Mr. Chairman, Mr. Ranking Member, Members of the committee,
It’s a real honor to be here. I’m a rock singer, so I’m used to speaking my mind in front of a mic, but to be honest, this isn’t the crowd I’m used to. The reason I’m here is because my band OK Go has had the good fortune to be one of the first to truly find success via the internet.
I probably don’t need to tell you our story, because I’m assuming you’re the FloridaDeb23 and TechRick2000 that I always see on our message boards…but I do wanna show you a few of our videos to demonstrate how important an open internet is to musicians these days.
Our band started out the way every band did 10 years ago. The traditional music structure was still in place: musicians wanted to reach all those people out there, and the people wanted access to the music, and a big system had developed to connect the dots. We worked in that system — we started out playing shows at the local clubs in Chicago, we plastered posters everywhere, we toured when we could afford to, and we eventually landed that prized bird: a major label record contract.
Our first record, which we put out in 2002, did moderately well. We got into the top 20 on the Modern Rock radio charts and we got to about 100 on the Billboard sales charts. To translate that – we were in the middle of the pack, doing better than most musicians, very lucky to be doing what we love for a living, but still struggling for every fan we could find, and frankly, still struggling to pay the bills.
When we put our second record, we decided to add our own ideas into the mix a little bit.
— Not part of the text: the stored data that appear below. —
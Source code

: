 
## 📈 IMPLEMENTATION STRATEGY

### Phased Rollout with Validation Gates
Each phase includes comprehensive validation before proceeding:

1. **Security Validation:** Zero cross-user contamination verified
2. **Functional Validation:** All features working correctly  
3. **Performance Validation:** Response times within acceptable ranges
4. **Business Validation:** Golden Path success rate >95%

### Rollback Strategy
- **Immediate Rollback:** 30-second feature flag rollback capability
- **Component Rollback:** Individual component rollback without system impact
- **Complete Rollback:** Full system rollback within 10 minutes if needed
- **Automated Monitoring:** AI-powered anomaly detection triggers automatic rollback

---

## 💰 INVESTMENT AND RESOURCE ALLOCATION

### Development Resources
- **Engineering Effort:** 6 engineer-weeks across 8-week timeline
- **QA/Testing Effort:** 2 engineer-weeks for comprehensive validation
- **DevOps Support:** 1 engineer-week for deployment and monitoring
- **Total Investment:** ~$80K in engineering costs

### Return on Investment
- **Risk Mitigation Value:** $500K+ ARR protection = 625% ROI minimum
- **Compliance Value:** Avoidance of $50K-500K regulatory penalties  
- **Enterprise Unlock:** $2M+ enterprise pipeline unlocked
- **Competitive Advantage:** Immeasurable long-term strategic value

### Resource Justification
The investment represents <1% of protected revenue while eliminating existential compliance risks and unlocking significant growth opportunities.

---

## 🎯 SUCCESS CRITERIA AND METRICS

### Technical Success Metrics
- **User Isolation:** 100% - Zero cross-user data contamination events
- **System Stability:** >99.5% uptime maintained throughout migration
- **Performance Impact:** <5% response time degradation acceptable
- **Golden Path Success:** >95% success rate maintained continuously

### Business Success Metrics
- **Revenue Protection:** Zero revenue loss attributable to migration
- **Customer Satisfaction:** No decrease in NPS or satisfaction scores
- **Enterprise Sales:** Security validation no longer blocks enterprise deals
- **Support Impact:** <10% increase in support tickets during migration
We still did all the standard things – free shows for radio stations, non-stop touring, every interview we could land – but we also started our own online campaign.
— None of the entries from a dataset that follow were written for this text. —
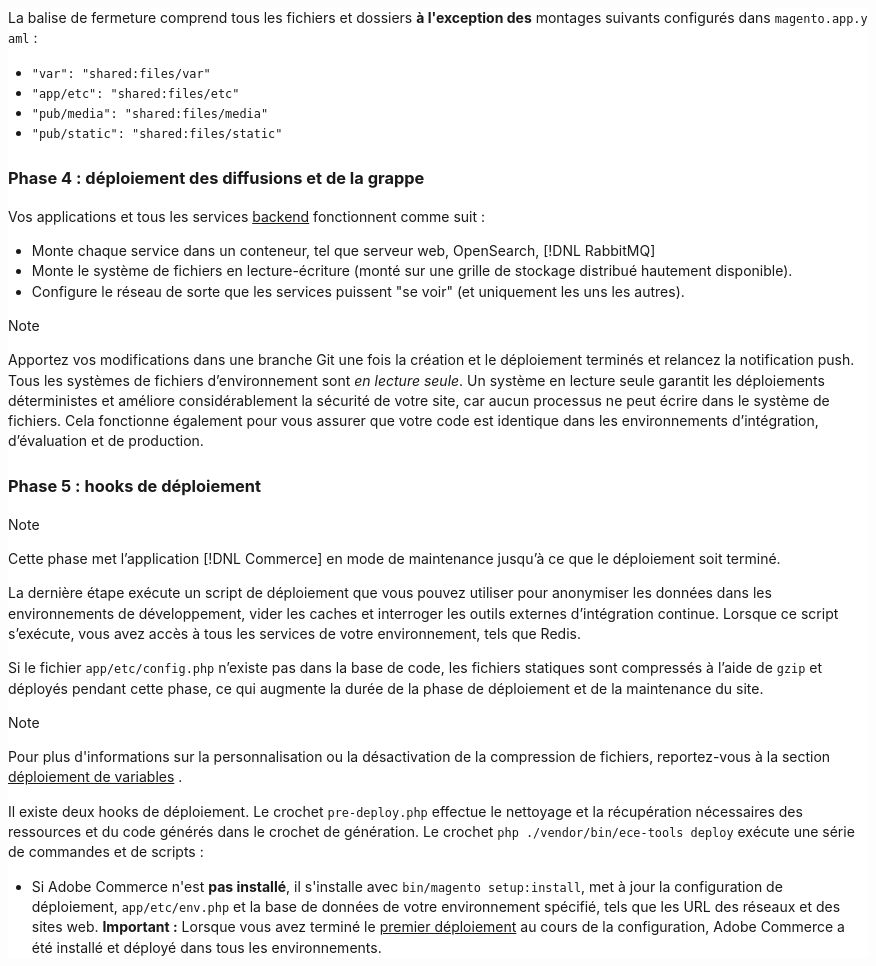 La balise de fermeture comprend tous les fichiers et dossiers **à l&#39;exception des** montages suivants configurés dans `magento.app.yaml` :

- `"var": "shared:files/var"`
- `"app/etc": "shared:files/etc"`
- `"pub/media": "shared:files/media"`
- `"pub/static": "shared:files/static"`

### Phase 4 : déploiement des diffusions et de la grappe

Vos applications et tous les services [backend](https://experienceleague.adobe.com/docs/commerce-operations/operational-playbook/glossary.html) fonctionnent comme suit :

- Monte chaque service dans un conteneur, tel que serveur web, OpenSearch, [!DNL RabbitMQ]
- Monte le système de fichiers en lecture-écriture (monté sur une grille de stockage distribué hautement disponible).
- Configure le réseau de sorte que les services puissent &quot;se voir&quot; (et uniquement les uns les autres).

>[!NOTE]
>
>Apportez vos modifications dans une branche Git une fois la création et le déploiement terminés et relancez la notification push. Tous les systèmes de fichiers d’environnement sont _en lecture seule_. Un système en lecture seule garantit les déploiements déterministes et améliore considérablement la sécurité de votre site, car aucun processus ne peut écrire dans le système de fichiers. Cela fonctionne également pour vous assurer que votre code est identique dans les environnements d’intégration, d’évaluation et de production.

### Phase 5 : hooks de déploiement

>[!NOTE]
>
>Cette phase met l’application [!DNL Commerce] en mode de maintenance jusqu’à ce que le déploiement soit terminé.

La dernière étape exécute un script de déploiement que vous pouvez utiliser pour anonymiser les données dans les environnements de développement, vider les caches et interroger les outils externes d’intégration continue. Lorsque ce script s’exécute, vous avez accès à tous les services de votre environnement, tels que Redis.

Si le fichier `app/etc/config.php` n’existe pas dans la base de code, les fichiers statiques sont compressés à l’aide de `gzip` et déployés pendant cette phase, ce qui augmente la durée de la phase de déploiement et de la maintenance du site.

>[!NOTE]
>
>Pour plus d&#39;informations sur la personnalisation ou la désactivation de la compression de fichiers, reportez-vous à la section [déploiement de variables](../environment/variables-deploy.md) .

Il existe deux hooks de déploiement. Le crochet `pre-deploy.php` effectue le nettoyage et la récupération nécessaires des ressources et du code générés dans le crochet de génération. Le crochet `php ./vendor/bin/ece-tools deploy` exécute une série de commandes et de scripts :

- Si Adobe Commerce n&#39;est **pas installé**, il s&#39;installe avec `bin/magento setup:install`, met à jour la configuration de déploiement, `app/etc/env.php` et la base de données de votre environnement spécifié, tels que les URL des réseaux et des sites web. **Important :** Lorsque vous avez terminé le [premier déploiement](https://experienceleague.adobe.com/docs/commerce-cloud-service/user-guide/launch/overview.html) au cours de la configuration, Adobe Commerce a été installé et déployé dans tous les environnements.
Let me show you the first video we posted online.
This is us dancing in my back yard. We choreographed this dance with my sister, and it was originally intended to be just a stunt for our live show. When you see a band on stage abandon their instruments and break into dance, it’s pretty weird, and pretty wonderful… we just wanted to look out and see 500 or 1000 jaws on the floor.
But when we shot this clip of us practicing in my backyard, we realized the clip itself was pretty cool. So we posted it online, thinking it was a nice little gift to our most serious, hardcore fans, But something about it appealed to an audience way bigger than just those core folks – within a month, it had been viewed several hundred thousand times. More people had clicked through to it than had bought our first record. Something crazy was happening.
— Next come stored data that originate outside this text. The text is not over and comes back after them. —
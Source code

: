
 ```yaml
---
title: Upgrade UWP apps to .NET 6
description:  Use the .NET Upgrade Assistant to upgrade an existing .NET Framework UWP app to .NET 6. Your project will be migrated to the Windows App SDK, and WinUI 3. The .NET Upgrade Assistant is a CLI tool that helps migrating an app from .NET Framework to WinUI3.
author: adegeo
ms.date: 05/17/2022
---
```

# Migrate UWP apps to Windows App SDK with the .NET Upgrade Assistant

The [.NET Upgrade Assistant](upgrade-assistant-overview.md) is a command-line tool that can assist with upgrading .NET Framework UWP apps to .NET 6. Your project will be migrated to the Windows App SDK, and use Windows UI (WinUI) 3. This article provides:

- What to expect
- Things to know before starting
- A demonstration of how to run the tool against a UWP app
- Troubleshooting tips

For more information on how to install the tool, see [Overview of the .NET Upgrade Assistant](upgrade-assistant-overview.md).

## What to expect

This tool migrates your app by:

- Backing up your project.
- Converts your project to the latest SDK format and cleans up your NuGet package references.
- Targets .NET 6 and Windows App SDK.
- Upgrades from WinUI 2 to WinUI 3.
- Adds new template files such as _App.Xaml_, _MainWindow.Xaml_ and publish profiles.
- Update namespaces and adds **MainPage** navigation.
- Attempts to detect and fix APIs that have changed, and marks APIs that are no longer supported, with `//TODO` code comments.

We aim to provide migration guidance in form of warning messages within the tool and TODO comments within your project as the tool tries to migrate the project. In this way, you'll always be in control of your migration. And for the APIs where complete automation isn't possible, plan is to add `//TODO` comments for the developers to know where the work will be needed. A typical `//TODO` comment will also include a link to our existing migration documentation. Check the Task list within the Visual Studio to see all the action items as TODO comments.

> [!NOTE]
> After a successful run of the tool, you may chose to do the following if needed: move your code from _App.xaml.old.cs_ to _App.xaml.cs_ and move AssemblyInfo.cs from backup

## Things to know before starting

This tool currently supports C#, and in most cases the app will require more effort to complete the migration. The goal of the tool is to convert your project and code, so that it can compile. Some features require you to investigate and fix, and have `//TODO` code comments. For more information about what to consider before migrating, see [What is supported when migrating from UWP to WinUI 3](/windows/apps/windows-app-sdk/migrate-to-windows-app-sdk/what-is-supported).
Even crazier, we started seeing fan versions of the dance. They started posting their own videos. Hundreds of them. Check this out,.. this is actually a compilation made by a fan, of other fans doing the dance.
We saw versions of the dance at people’s weddings, in firehouses, churches, and even done by animated legos. It was something totally new… Bands are usually at arm’s length from their fans, and here we were, connecting directly with them and they with us. It was pretty amazing, and something that simply could not have happened just 5 years before.
Not to be outdone by our fans, of course, we thought we’d put up another video. We went to my sister’s house and made this. As you can see, we’re dancing again, but this time with 8 moving treadmills.
For the record, we assume no liability for any fans who try to copy this one.
We figured that FIRST video had reached about as many fans as you possibly can online, so we weren’t expecting this video to do much different than the last. But in the first two days after we posted it on YouTube, it was viewed a million times.
As you can see on the screen here, this posting alone is now over 31 million views.
Keep in mind, this video just would not have seen the light of day in a pay-to-play system.
After that video spread all over the world, our band really started to exist on a whole different level. Now we play to crowds of thousands in countries where our record isn’t even for sale… Our creativity paid off.
And, crucially, we’re making money for our label too. We license our songs all over the place, we sell real records, and our band is now a success, no matter how you slice it.
If people are wondering if the music industry will benefit from Net Neutrality, they don’t need to look any farther than us. We’re musicians. We’re part of the music industry. We need this business to thrive more than anyone else does. I’m here today representing the Future of Music Coalition’s Rock the Net Campaign and there are over 800 other bands and 125 labels signed on with me… There is some consensus, here. Net neutrality has allowed us to innovate and to create in new and wonderful and unpredictable ways.
And keep in mind, all of us are business people, and we all want to get paid for our hard work. What we need is a legitimate digital marketplace for music, and that will only happen if we build on a level playing field. So, Members of the Committee, I’m here today to ask you to preserve net neutrality and the openness of the internet. I believe it’s crucial to the future of music.